**What is required:**
All of the data that follows should be retyped exactly, please, except the pictures.

(Source texts of formatted documents)

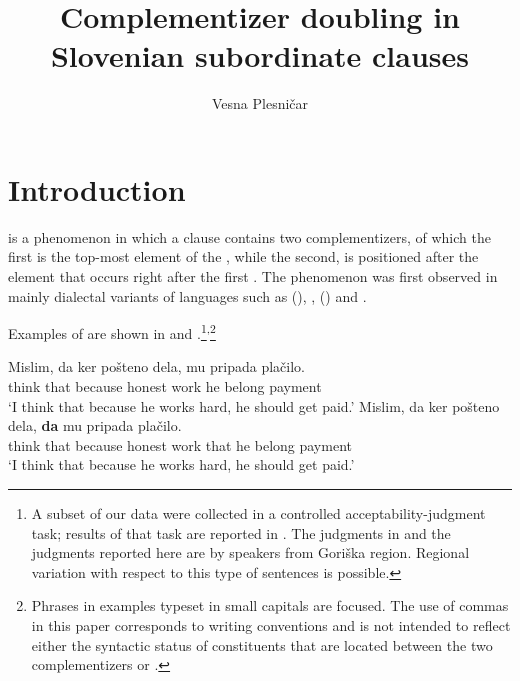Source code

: \documentclass[output=paper,colorlinks,citecolor=brown]{langsci/langscibook}
\author{Vesna Plesničar\affiliation{University of Nova Gorica}}
\title{Complementizer doubling in Slovenian subordinate clauses}
\begin{document}
\maketitle
{}
\section{Introduction}
 is a phenomenon in which a clause contains two complementizers, of which the first is the top-most element of the , while the second,   is positioned after the element that occurs right after the first . The phenomenon was first observed in mainly dialectal variants of  languages such as  (\citealt{Paoli2003, ledgeway2005, munaro2016}),  \citep{dagnac2012},  (\citealt{villa2012, GiP2014}) and  \citep{mascarenhas2007}.

Examples of   are shown in  and .\footnote{A subset of our data were collected in a controlled acceptability-judgment task; results of that task are reported in \cite{plesnicar2016}. The judgments in \cite{plesnicar2016} and the judgments reported here are by  speakers from Goriška region. Regional variation with respect to this type of sentences is possible.}\textsuperscript{,}\footnote{Phrases in examples typeset in small capitals are focused. The use of commas in this paper corresponds to  writing conventions and is not intended to reflect either the syntactic status of constituents that are located between the two complementizers or .}


\begin{exe}
\ex \begin{xlist}\label{ex:plesnicar:1}
\ex \label{ex:plesnicar:onea}\gll Mislim,	da	ker		pošteno	dela, 	mu	pripada plačilo.\\
	think that because	honest		work	he	belong payment \\
\trans `I think that because he works hard, he should get paid.'
\ex \label{ex:plesnicar:oneb}
\gll	Mislim,	da	ker		pošteno	dela,	\textbf{da}	mu 	pripada plačilo. \\
	think that	because	honest	work	that	he	belong payment \\
\trans `I think that because he works hard, he should get paid.'
\end{xlist}\end{exe}
\end{document}
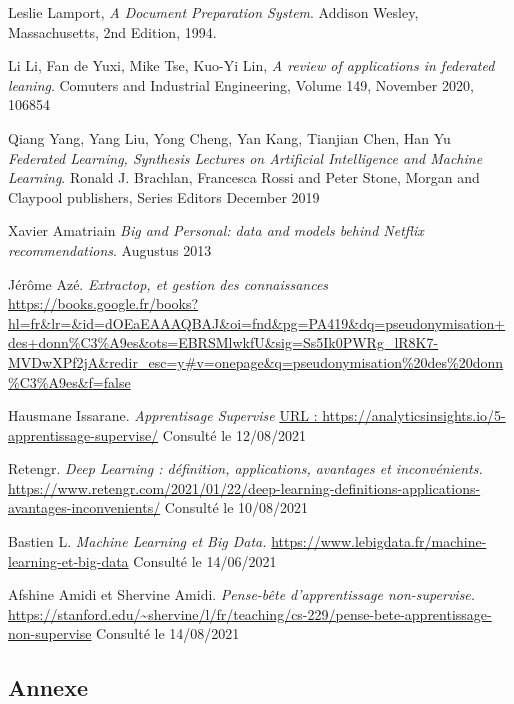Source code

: \documentclass[12pt,a4paper]{report}
\begin{document}
\begin{thebibliography}{9}

	  Leslie Lamport,
	  \emph{A Document Preparation System}.
	  Addison Wesley, Massachusetts,
	  2nd Edition,
	  1994.
	  
	  Li Li, Fan de Yuxi, Mike Tse, Kuo-Yi Lin,
	  \emph{A review of applications in federated leaning}.
	  Comuters and Industrial Engineering,
	  Volume 149,
	  November 2020,
	  106854
	  
	  Qiang Yang, Yang Liu, Yong Cheng, Yan Kang, Tianjian Chen, Han Yu
	  \emph{Federated Learning, Synthesis Lectures on Artificial Intelligence and Machine Learning}.
	  Ronald J. Brachlan, Francesca Rossi and Peter Stone,
	  Morgan and Claypool publishers,
	  Series Editors
	  December 2019
	  
	  Xavier Amatriain
	  \emph{Big and Personal: data and models behind Netflix recommendations}.
	  Augustus 2013
	  
	  Jérôme Azé.
	  \emph{Extractop, et gestion des connaissances}
	  \url{https://books.google.fr/books?hl=fr&lr=&id=dOEaEAAAQBAJ&oi=fnd&pg=PA419&dq=pseudonymisation+des+donn%C3%A9es&ots=EBRSMlwkfU&sig=Ss5Ik0PWRg_lR8K7-MVDwXPf2jA&redir_esc=y#v=onepage&q=pseudonymisation%20des%20donn%C3%A9es&f=false}
	  
	  Hausmane Issarane.
	  \emph{Apprentisage Supervise}
	  \url{URL : https://analyticsinsights.io/5-apprentissage-supervise/} Consulté le 12/08/2021
		  
	  Retengr.
	  \emph{Deep Learning : définition, applications, avantages et inconvénients.}
	  \url {https://www.retengr.com/2021/01/22/deep-learning-definitions-applications-avantages-inconvenients/}
	  Consulté le 10/08/2021
	  
	Bastien L.
	\emph{Machine Learning et Big Data.}
	\url {https://www.lebigdata.fr/machine-learning-et-big-data} Consulté le 14/06/2021
	
	Afshine Amidi et Shervine Amidi.
	\emph{Pense-bête d'apprentissage non-supervise.}
	\url{https://stanford.edu/~shervine/l/fr/teaching/cs-229/pense-bete-apprentissage-non-supervise} Consulté le 14/08/2021

\end{thebibliography}



 


\begin{appendix}
\chapter{Annexe}
 
\end{appendix}
\end{document}
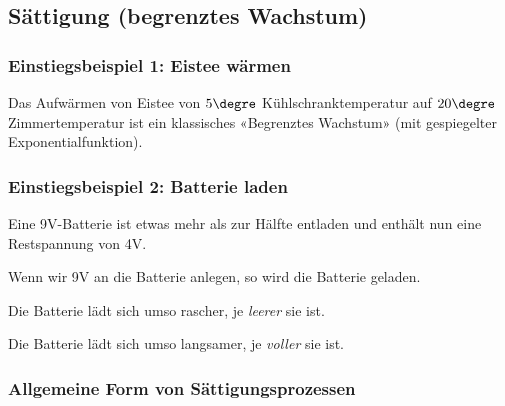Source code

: 

\newpage


\subsection{Sättigung (begrenztes Wachstum)}
\subsubsection{Einstiegsbeispiel 1: Eistee wärmen}
Das Aufwärmen von Eistee von $5\degre$ Kühlschranktemperatur auf $20\degre$ Zimmertemperatur ist ein klassisches «Begrenztes Wachstum» (mit gespiegelter Exponentialfunktion).


\subsubsection{Einstiegsbeispiel 2: Batterie laden}
\begin{center}
\end{center}

Eine 9V-Batterie ist etwas mehr als zur Hälfte entladen und enthält nun eine
Restspannung von 4V.

Wenn wir 9V an die Batterie anlegen, so wird die Batterie geladen.

Die Batterie lädt sich umso rascher, je \textit{leerer} sie ist.

Die Batterie lädt sich umso langsamer, je \textit{voller} sie ist.


\newpage

\subsubsection{Allgemeine Form von Sättigungsprozessen}

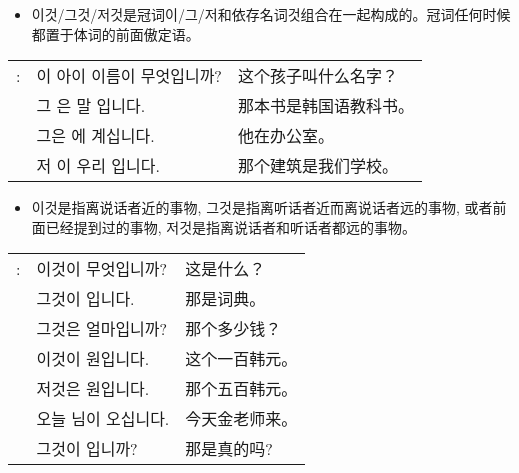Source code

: \begin{grammar}
    \begin{grammarsect}[\kr 이것/그것/저것]
    \begin{itemize}
        \item {\kr 이것/그것/저것}是冠词{\kr 이/그/저}和依存名词{\kr 것}组合在一起构成的。冠词任何时候都置于体词的前面傲定语。
    \end{itemize}
    \begin{tabular}{lll}
        \kr \ruby{例}{예}: &\kr 이 아이 이름이 무엇입니까?&这个孩子叫什么名字？\\
        &\kr 그 \ruby{冊}{책}은 \ruby{韓國}{한국}말 \ruby{敎科書}{교과서}입니다.&那本书是韩国语教科书。\\
        &\kr 그\ruby{分}{분}은 \ruby{事務室}{사무실}에 계십니다.&他在办公室。\\
        &\kr 저 \ruby{建物}{건물}이 우리 \ruby{學校}{학교}입니다.&那个建筑是我们学校。\\
    \end{tabular}
    \begin{itemize}
        \item {\kr 이것}是指离说话者近的事物, {\kr 그것}是指离听话者近而离说话者远的事物, 或者前面已经提到过的事物, 저것是指离说话者和听话者都远的事物。
    \end{itemize}
    \begin{tabular}{lll}
        \kr \ruby{例}{예}: &\kr 이것이 무엇입니까?&这是什么？\\
        &\kr 그것이 \ruby{辭典}{사전}입니다.&那是词典。\\
        &\kr 그것은 얼마입니까?&那个多少钱？\\
        &\kr 이것이 \ruby{百}{백} 원입니다.&这个一百韩元。\\
        &\kr 저것은 \ruby{五百}{오백} 원입니다.&那个五百韩元。\\
        &\kr 오늘 \ruby{金}{김} \ruby{先生}{선생}님이 오십니다.&今天金老师来。\\
        &\kr 그것이 \ruby{事實}{사실}입니까?&那是真的吗?
    \end{tabular}\\
    \end{grammarsect}
\end{grammar}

**Result of this task:**
Source code

: \documentclass[output=paper,colorlinks,citecolor=brown]{langsci/langscibook}
\author{Vesna Plesničar\affiliation{University of Nova Gorica}}
\title{Complementizer doubling in Slovenian subordinate clauses}
\begin{document}
\maketitle
{}
\section{Introduction}
 is a phenomenon in which a clause contains two complementizers, of which the first is the top-most element of the , while the second,   is positioned after the element that occurs right after the first . The phenomenon was first observed in mainly dialectal variants of  languages such as  (\citealt{Paoli2003, ledgeway2005, munaro2016}),  \citep{dagnac2012},  (\citealt{villa2012, GiP2014}) and  \citep{mascarenhas2007}.

Examples of   are shown in  and .\footnote{A subset of our data were collected in a controlled acceptability-judgment task; results of that task are reported in \cite{plesnicar2016}. The judgments in \cite{plesnicar2016} and the judgments reported here are by  speakers from Goriška region. Regional variation with respect to this type of sentences is possible.}\textsuperscript{,}\footnote{Phrases in examples typeset in small capitals are focused. The use of commas in this paper corresponds to  writing conventions and is not intended to reflect either the syntactic status of constituents that are located between the two complementizers or .}


\begin{exe}
\ex \begin{xlist}\label{ex:plesnicar:1}
\ex \label{ex:plesnicar:onea}\gll Mislim,	da	ker		pošteno	dela, 	mu	pripada plačilo.\\
	think that because	honest		work	he	belong payment \\
\trans `I think that because he works hard, he should get paid.'
\ex \label{ex:plesnicar:oneb}
\gll	Mislim,	da	ker		pošteno	dela,	\textbf{da}	mu 	pripada plačilo. \\
	think that	because	honest	work	that	he	belong payment \\
\trans `I think that because he works hard, he should get paid.'
\end{xlist}\end{exe}
\end{document}
Source code

: \documentclass[12pt,a4paper]{report}
\begin{document}
\begin{thebibliography}{9}

	  Leslie Lamport,
	  \emph{A Document Preparation System}.
	  Addison Wesley, Massachusetts,
	  2nd Edition,
	  1994.
	  
	  Li Li, Fan de Yuxi, Mike Tse, Kuo-Yi Lin,
	  \emph{A review of applications in federated leaning}.
	  Comuters and Industrial Engineering,
	  Volume 149,
	  November 2020,
	  106854
	  
	  Qiang Yang, Yang Liu, Yong Cheng, Yan Kang, Tianjian Chen, Han Yu
	  \emph{Federated Learning, Synthesis Lectures on Artificial Intelligence and Machine Learning}.
	  Ronald J. Brachlan, Francesca Rossi and Peter Stone,
	  Morgan and Claypool publishers,
	  Series Editors
	  December 2019
	  
	  Xavier Amatriain
	  \emph{Big and Personal: data and models behind Netflix recommendations}.
	  Augustus 2013
	  
	  Jérôme Azé.
	  \emph{Extractop, et gestion des connaissances}
	  \url{https://books.google.fr/books?hl=fr&lr=&id=dOEaEAAAQBAJ&oi=fnd&pg=PA419&dq=pseudonymisation+des+donn%C3%A9es&ots=EBRSMlwkfU&sig=Ss5Ik0PWRg_lR8K7-MVDwXPf2jA&redir_esc=y#v=onepage&q=pseudonymisation%20des%20donn%C3%A9es&f=false}
	  
	  Hausmane Issarane.
	  \emph{Apprentisage Supervise}
	  \url{URL : https://analyticsinsights.io/5-apprentissage-supervise/} Consulté le 12/08/2021
		  
	  Retengr.
	  \emph{Deep Learning : définition, applications, avantages et inconvénients.}
	  \url {https://www.retengr.com/2021/01/22/deep-learning-definitions-applications-avantages-inconvenients/}
	  Consulté le 10/08/2021
	  
	Bastien L.
	\emph{Machine Learning et Big Data.}
	\url {https://www.lebigdata.fr/machine-learning-et-big-data} Consulté le 14/06/2021
	
	Afshine Amidi et Shervine Amidi.
	\emph{Pense-bête d'apprentissage non-supervise.}
	\url{https://stanford.edu/~shervine/l/fr/teaching/cs-229/pense-bete-apprentissage-non-supervise} Consulté le 14/08/2021

\end{thebibliography}



 


\begin{appendix}
\chapter{Annexe}
 
\end{appendix}
\end{document}
Source code

: 

\newpage


\subsection{Sättigung (begrenztes Wachstum)}
\subsubsection{Einstiegsbeispiel 1: Eistee wärmen}
Das Aufwärmen von Eistee von $5\degre$ Kühlschranktemperatur auf $20\degre$ Zimmertemperatur ist ein klassisches «Begrenztes Wachstum» (mit gespiegelter Exponentialfunktion).


\subsubsection{Einstiegsbeispiel 2: Batterie laden}
\begin{center}
\end{center}

Eine 9V-Batterie ist etwas mehr als zur Hälfte entladen und enthält nun eine
Restspannung von 4V.

Wenn wir 9V an die Batterie anlegen, so wird die Batterie geladen.

Die Batterie lädt sich umso rascher, je \textit{leerer} sie ist.

Die Batterie lädt sich umso langsamer, je \textit{voller} sie ist.


\newpage

\subsubsection{Allgemeine Form von Sättigungsprozessen}

Source code

: \begin{grammar}
    \begin{grammarsect}[\kr 이것/그것/저것]
    \begin{itemize}
        \item {\kr 이것/그것/저것}是冠词{\kr 이/그/저}和依存名词{\kr 것}组合在一起构成的。冠词任何时候都置于体词的前面傲定语。
    \end{itemize}
    \begin{tabular}{lll}
        \kr \ruby{例}{예}: &\kr 이 아이 이름이 무엇입니까?&这个孩子叫什么名字？\\
        &\kr 그 \ruby{冊}{책}은 \ruby{韓國}{한국}말 \ruby{敎科書}{교과서}입니다.&那本书是韩国语教科书。\\
        &\kr 그\ruby{分}{분}은 \ruby{事務室}{사무실}에 계십니다.&他在办公室。\\
        &\kr 저 \ruby{建物}{건물}이 우리 \ruby{學校}{학교}입니다.&那个建筑是我们学校。\\
    \end{tabular}
    \begin{itemize}
        \item {\kr 이것}是指离说话者近的事物, {\kr 그것}是指离听话者近而离说话者远的事物, 或者前面已经提到过的事物, 저것是指离说话者和听话者都远的事物。
    \end{itemize}
    \begin{tabular}{lll}
        \kr \ruby{例}{예}: &\kr 이것이 무엇입니까?&这是什么？\\
        &\kr 그것이 \ruby{辭典}{사전}입니다.&那是词典。\\
        &\kr 그것은 얼마입니까?&那个多少钱？\\
        &\kr 이것이 \ruby{百}{백} 원입니다.&这个一百韩元。\\
        &\kr 저것은 \ruby{五百}{오백} 원입니다.&那个五百韩元。\\
        &\kr 오늘 \ruby{金}{김} \ruby{先生}{선생}님이 오십니다.&今天金老师来。\\
        &\kr 그것이 \ruby{事實}{사실}입니까?&那是真的吗?
    \end{tabular}\\
    \end{grammarsect}
\end{grammar}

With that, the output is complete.